Your task is to copy the lines of the data below from the line holding "3. Reducing the miss penalty" through the line holding "## #1. Small", inclusive, exactly and with nothing added.

···

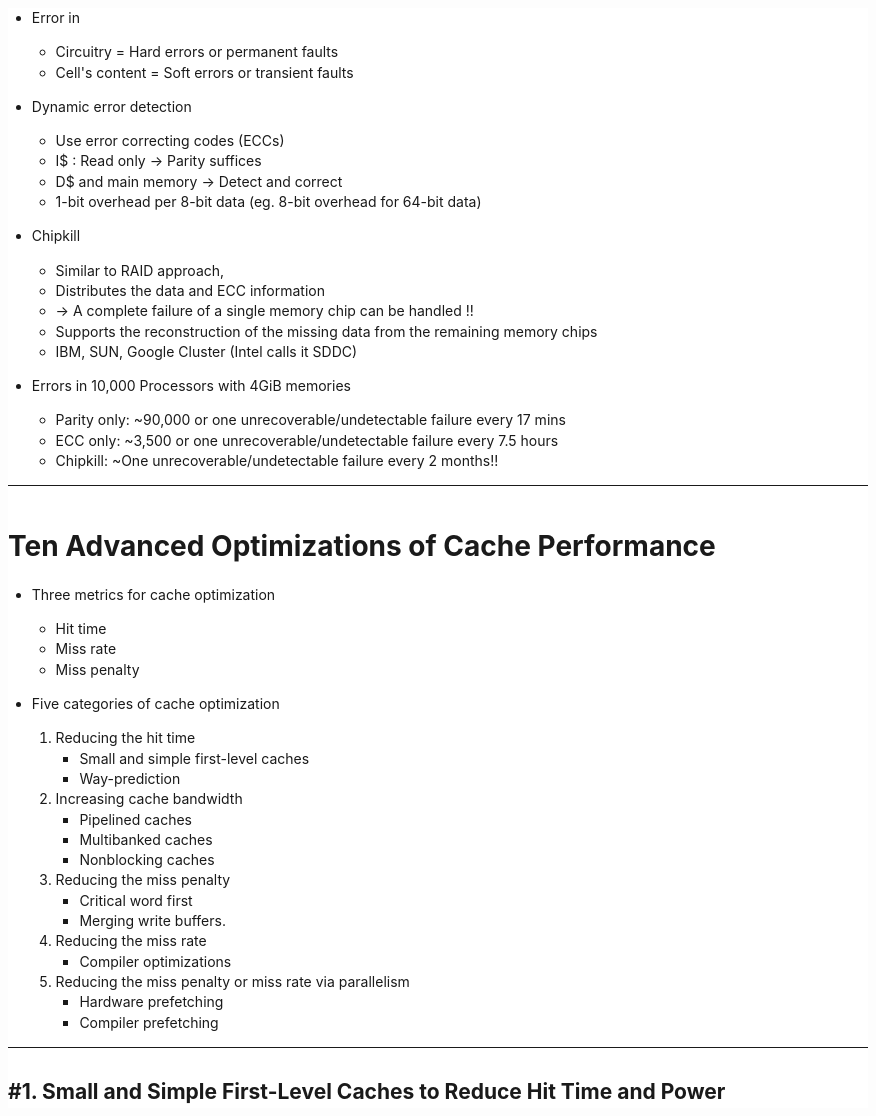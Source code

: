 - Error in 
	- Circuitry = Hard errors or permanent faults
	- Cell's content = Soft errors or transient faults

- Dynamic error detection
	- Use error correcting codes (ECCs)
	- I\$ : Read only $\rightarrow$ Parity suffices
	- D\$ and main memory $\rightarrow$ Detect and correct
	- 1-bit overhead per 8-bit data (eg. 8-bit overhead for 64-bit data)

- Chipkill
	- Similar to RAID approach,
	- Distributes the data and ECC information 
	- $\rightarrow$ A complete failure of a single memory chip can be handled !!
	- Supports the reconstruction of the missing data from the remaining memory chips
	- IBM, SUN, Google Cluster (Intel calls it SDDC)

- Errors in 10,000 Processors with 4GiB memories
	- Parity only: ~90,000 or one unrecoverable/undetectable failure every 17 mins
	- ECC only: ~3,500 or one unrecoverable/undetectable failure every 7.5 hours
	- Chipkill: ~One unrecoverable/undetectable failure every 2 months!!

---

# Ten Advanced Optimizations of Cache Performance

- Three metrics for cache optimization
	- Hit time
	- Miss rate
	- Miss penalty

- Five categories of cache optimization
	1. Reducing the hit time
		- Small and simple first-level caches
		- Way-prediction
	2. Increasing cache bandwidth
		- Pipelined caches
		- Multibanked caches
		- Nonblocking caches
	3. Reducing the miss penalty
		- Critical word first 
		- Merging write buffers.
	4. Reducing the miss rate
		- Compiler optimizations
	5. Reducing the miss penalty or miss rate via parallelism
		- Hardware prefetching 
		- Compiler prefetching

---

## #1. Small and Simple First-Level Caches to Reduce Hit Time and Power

···

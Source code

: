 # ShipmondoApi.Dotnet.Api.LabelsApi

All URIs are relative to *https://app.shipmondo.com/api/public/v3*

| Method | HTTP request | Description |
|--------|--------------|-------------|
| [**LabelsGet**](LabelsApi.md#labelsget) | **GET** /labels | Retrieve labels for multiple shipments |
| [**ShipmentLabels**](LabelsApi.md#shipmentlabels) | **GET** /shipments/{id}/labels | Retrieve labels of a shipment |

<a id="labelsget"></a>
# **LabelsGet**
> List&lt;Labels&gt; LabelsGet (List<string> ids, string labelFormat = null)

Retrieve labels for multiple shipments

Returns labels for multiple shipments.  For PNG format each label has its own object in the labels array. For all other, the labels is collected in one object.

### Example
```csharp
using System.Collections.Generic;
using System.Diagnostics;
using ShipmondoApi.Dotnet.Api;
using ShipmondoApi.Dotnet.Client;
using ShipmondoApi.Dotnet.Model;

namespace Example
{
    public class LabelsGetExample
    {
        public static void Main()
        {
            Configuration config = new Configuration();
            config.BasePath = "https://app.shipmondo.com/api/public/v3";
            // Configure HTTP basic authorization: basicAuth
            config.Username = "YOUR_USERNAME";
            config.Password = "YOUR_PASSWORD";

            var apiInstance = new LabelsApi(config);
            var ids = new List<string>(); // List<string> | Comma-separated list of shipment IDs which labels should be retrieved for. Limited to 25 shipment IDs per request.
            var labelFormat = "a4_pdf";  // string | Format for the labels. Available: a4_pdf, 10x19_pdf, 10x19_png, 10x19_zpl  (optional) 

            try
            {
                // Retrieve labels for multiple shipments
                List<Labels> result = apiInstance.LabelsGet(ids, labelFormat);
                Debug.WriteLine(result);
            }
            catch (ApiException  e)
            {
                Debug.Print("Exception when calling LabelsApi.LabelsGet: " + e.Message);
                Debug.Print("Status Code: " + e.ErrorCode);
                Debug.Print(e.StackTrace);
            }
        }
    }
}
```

···

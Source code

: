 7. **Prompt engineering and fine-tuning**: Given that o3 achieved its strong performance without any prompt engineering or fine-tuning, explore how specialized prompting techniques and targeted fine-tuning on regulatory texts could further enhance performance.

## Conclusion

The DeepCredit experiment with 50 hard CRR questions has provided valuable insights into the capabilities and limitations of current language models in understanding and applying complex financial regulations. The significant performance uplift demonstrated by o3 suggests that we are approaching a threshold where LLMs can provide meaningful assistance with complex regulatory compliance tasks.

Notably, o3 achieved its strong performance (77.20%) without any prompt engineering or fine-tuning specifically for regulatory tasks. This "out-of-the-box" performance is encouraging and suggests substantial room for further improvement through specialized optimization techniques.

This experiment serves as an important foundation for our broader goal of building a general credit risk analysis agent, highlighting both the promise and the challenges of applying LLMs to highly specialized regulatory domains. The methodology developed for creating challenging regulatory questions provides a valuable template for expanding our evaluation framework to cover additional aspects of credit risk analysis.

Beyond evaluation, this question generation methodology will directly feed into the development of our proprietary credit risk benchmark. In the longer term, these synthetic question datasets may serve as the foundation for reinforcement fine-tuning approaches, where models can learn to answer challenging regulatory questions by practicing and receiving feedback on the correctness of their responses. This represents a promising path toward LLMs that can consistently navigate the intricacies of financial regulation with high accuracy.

···

■ Task answer:
	3. Reducing the miss penalty
		- Critical word first 
		- Merging write buffers.
	4. Reducing the miss rate
		- Compiler optimizations
	5. Reducing the miss penalty or miss rate via parallelism
		- Hardware prefetching 
		- Compiler prefetching

---

## #1. Small and Simple First-Level Caches to Reduce Hit Time and Power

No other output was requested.